The trend of nuclear families is eating away social morality like termites.
The trend of nuclear families is eating away social morality like termites.
The increasing nuclear families have changed the very nature of our society. Today's children are not getting the values and discipline that they used to inherit from joint families, and as a result of this, social problems like family breakdown, domestic violence, feelings of insecurity, suicide, rape, kidnapping, etc. have spread in society. The biggest worrying situation is that of our elders. However, the main reason for the increasing nuclear families is the restrictions, customs, and traditions of joint families. Even now, people need to mold their thinking according to the times.
■ Priyanka Saurabh
The growing influence of nuclear families, consisting of small families of parents and children, has significantly eroded the own family group, especially its traditional function in inculcating values. This shift, driven by urbanization, financial pressures, and individualistic lifestyles, has altered the way values are transmitted. While nuclear families allow for independence and personal growth, they also face challenges in transmitting cultural, moral, and ethical values that were previously reinforced through the extended family structure. Impact on the family as an institution for inculcating values The role of the extended family in value transmission has diminished.

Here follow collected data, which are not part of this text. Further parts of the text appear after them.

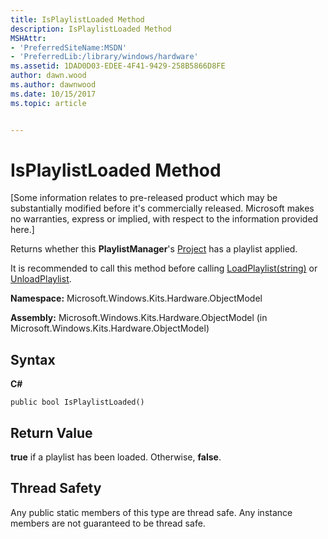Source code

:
 ```yaml
---
title: IsPlaylistLoaded Method
description: IsPlaylistLoaded Method
MSHAttr:
- 'PreferredSiteName:MSDN'
- 'PreferredLib:/library/windows/hardware'
ms.assetid: 1DAD0D03-EDEE-4F41-9429-258B5866D8FE
author: dawn.wood
ms.author: dawnwood
ms.date: 10/15/2017
ms.topic: article


---
```


# IsPlaylistLoaded Method


\[Some information relates to pre-released product which may be substantially modified before it's commercially released. Microsoft makes no warranties, express or implied, with respect to the information provided here.\]

Returns whether this **PlaylistManager**'s [Project](project-class.md) has a playlist applied.

It is recommended to call this method before calling [LoadPlaylist(string)](playlistmanager-loadplaylist-method--string-.md) or [UnloadPlaylist](playlistmanager-unloadplaylist-method.md).

**Namespace:** Microsoft.Windows.Kits.Hardware.ObjectModel

**Assembly:** Microsoft.Windows.Kits.Hardware.ObjectModel (in Microsoft.Windows.Kits.Hardware.ObjectModel)

## <span id="Syntax"></span><span id="syntax"></span><span id="SYNTAX"></span>Syntax


**C#**

`public bool IsPlaylistLoaded()`

## <span id="Return_Value"></span><span id="return_value"></span><span id="RETURN_VALUE"></span>Return Value


**true** if a playlist has been loaded. Otherwise, **false**.

## <span id="Thread_Safety"></span><span id="thread_safety"></span><span id="THREAD_SAFETY"></span>Thread Safety


Any public static members of this type are thread safe. Any instance members are not guaranteed to be thread safe.

 

 






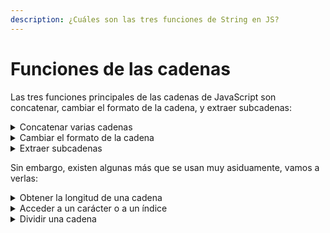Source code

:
 ```yaml
---
description: ¿Cuáles son las tres funciones de String en JS?
---
```


# Funciones de las cadenas

Las tres funciones principales de las cadenas de JavaScript son concatenar, cambiar el formato de la cadena, y extraer subcadenas:

<details>

<summary>Concatenar varias cadenas</summary>

Es decir, unir varias cadenas para crear una nueva. Además de con la función, vamos a ver varias maneras de hacerlo:

**Con la función concat():**

```
let tarea = 'limpiar';
let area = 'habitacion';

let tareaHoy = tarea.concat(area);


También sería posible:

let tareaHoy = 'Hoy me toca'.concat(' ', tarea, ' la/el ', area);
```

**Con el operador de suma:**

<pre><code>let capitulo1 = 'este es el texto de mi primer capítulo.';
let capitulo2 = 'este es el texto de mi segundo capítulo.';

<strong>let libro = capitulo1 + capitulo2;
</strong><strong>
</strong>
También sería posible:

let libro = 'Hasta ahora he escrito todo esto: ' + capitulo1 + ' ' + capitulo2;
</code></pre>

**Con las comillas invertidas:**

```
let alimento = 'tortilla';
let diaSemana = 'jueves';

let comida = `Este ${diaSemana} me apetece mucho comer {alimento}.`;
```

</details>

<details>

<summary>Cambiar el formato de la cadena</summary>

Es decir, convertir una cadena a mayúsculas o a minúsculas:

```
let texto = 'este es Un texto';

let textoEnMayuscula = texto.toUpperCase(); --> output: ESTE ES UN TEXTO

let textoEnMinuscula = texto.toLowerCase(); --> output: este es un texto
```

</details>

<details>

<summary>Extraer subcadenas</summary>

Es decir, separar (rebanar, según el nombre en inglés de la función) una cadena en varias:

<figure><img src="https://www.javascripttutorial.net/wp-content/uploads/2022/02/JavaScript-String-slice-end-greater-than-length.svg" alt=""><figcaption></figcaption></figure>

```
let saludo = 'hello';

let rebanada = saludo.slice(2,4);
  --> introducimos el índice inicial y el índice final con que nos queremos quedar.
  --> rebanada = 'llo'
```



{% hint style="info" %}
Recuerda que el índice empieza en cero, es decir, el índice de 'h' equivale a 0, no a 1.
{% endhint %}

</details>

Sin embargo, existen algunas más que se usan muy asiduamente, vamos a verlas:

<details>

<summary>Obtener la longitud de una cadena</summary>

Esta función resulta muy adecuada, por ejemplo, cuando hemos requerido que una contraseña contenga un número mínimo de caracteres:

```
let contraseña = 'mi contraseña';

console.log(contraseña.length()); --> output --> 12
```

</details>

<details>

<summary>Acceder a un carácter o a un índice</summary>

La función charAt() nos permite saber qué carácter se encuentra en determinado índice, mientras que la función indexOf() nos permite saber qué índice tiene determinado carácter.

<figure><img src="https://media.geeksforgeeks.org/wp-content/uploads/20230906124433/Screenshot-(354).png" alt=""><figcaption></figcaption></figure>

```
let cadena = 'geeksforgeeks';

console.log(cadena.indexOf('s')); --> output --> 4

console.log(cadena.charAt(5)); --> output --> f

También podemos acceder a la 'f' de la siguiente manera:
console.log(cadena[5]);
```

{% hint style="info" %}
Si el carácter que estamos buscando aparece varias veces en la cadena, JavaScript nos informará exclusivamente sobre el primero que aparezca.
{% endhint %}

</details>

<details>

<summary>Dividir una cadena</summary>

La función _split_ nos permite separar una cadena en función al separador que le indiquemos. Por ejemplo:

```
let cadena = 'perrosygatosypájarosypecesycosasymáscosas';
let cadenaSeparada = cadena.split('y');
    --> output --> ['perros', 'gatos', 'pájaros', 'peces', 'cosas', 'máscosas']
```

{% hint style="info" %}
Ten presente que la función no nos devolverá una cadena, sino una colección (array) de cadenas.
{% endhint %}

</details>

In traditional joint families, grandparents, uncles, and aunts played an important role in storytelling, advising, and reinforcing collective values such as identity and a sense of network for elders. With nuclear families, this intergenerational connection is weakened, restricting children's exposure to different viewpoints. Confucius emphasized one's family members as the first capacity for virtue. The decline of multi-generational living may also weaken this moral education. In nuclear families, parents bear the entire burden of supplying values, regularly combining this with professional commitments. This may lead to a shortage due to time constraints or stress. Urban nuclear families may prioritize educational fulfillment over coaching of empathy or patience, creating individualistic attitudes in children. Nuclear families promote values such as autonomy, decision-making, and personal responsibility, which align with current societal demands.
John Stuart Mill valued individual freedom and self-reliance as qualities essential to individual and social progress, which nuclear families effectively sell. Nuclear families often prioritize the needs of their own family, which undoubtedly diminishes the awareness of collective values such as sharing, sacrifice, and mutual aid, which were essential to the joint family system. Festivals, which once strengthened networks and cultural bonds in joint families, are now celebrated in solitude. While traditional systems are weakening, nuclear families are becoming more and more dependent on schools, peer groups, and virtual systems for education. However, a lack of personal mentoring can also impair moral development. In nuclear families, the absence of models from multiple positions can also limit children's ability to observe and study multiple virtues. The growing emphasis on nuclear families has reshaped the family's position in developing values. While promoting independence and self-reliance, it often diminishes awareness of collective knowledge and cultural traditions provided by extended families.
To bridge this gap, nuclear families must consciously adapt by emphasizing pleasant parenting, fostering network connections, and responsibly taking advantage of modern tools. As Confucius said, "The energy of the state is derived from the integrity of the home," highlighting that families, regardless of structure, remain valuable for shaping moral citizens. The nuclear family is an "organic" phenomenon of primate human society. It is not an adaptive form in the evolutionary archive of human development nor a useful addition to economic society. Rather, it is almost customary in human time and social space. Its nucleus is a unit of husband-wife and parents-children. Its normal form often errs because of death, abandonment, or loss of offspring, but its model form is maximally stable. Under all circumstances, there tend to be elderly parents of the spouses within the family and sometimes additional distant family, although those semi-external factors are due more to necessity and filial piety than to any other cause.
Under different social circumstances, the nuclear family is united to the external society using various means, including "clans," castes, villages, and public regulation. The nuclear unit in Western society has become more and more difficult for spiritual bureaucracy for moral management and for civil regulation for governance purposes. Relatives, in addition to loved ones, have lost power. This has made one's own family more "factual" than in its former state of extreme morality. As a result, the nuclear family has weakened because it is largely an organization of religion and is no longer very much controllable with the aid of litigation and public regulation.
This is therefore not going well in Western countries, leading to a general loss of fundamental primate values. This leads to the reform of family corporations, which bring "spontaneous" moral pressures back into the picture. The fate of the nuclear family, here called a "counter-revolution," will probably be one of increasing assistance from relatives in the next generation. There has been so much change in the social structure that now there is very little difference between live-in relationships and marital affairs, as a result of which women and men have started preferring to remain single rather than getting interested in marital relationships. The fault here is not of any family but of giving preference to western values. We Indians have now started considering it better to separate from the responsibilities rather than fulfilling them. Now in the West, people within their own families tend to move cyclically at short intervals of several generations. A study of 55,000 families shows this suggested reversal.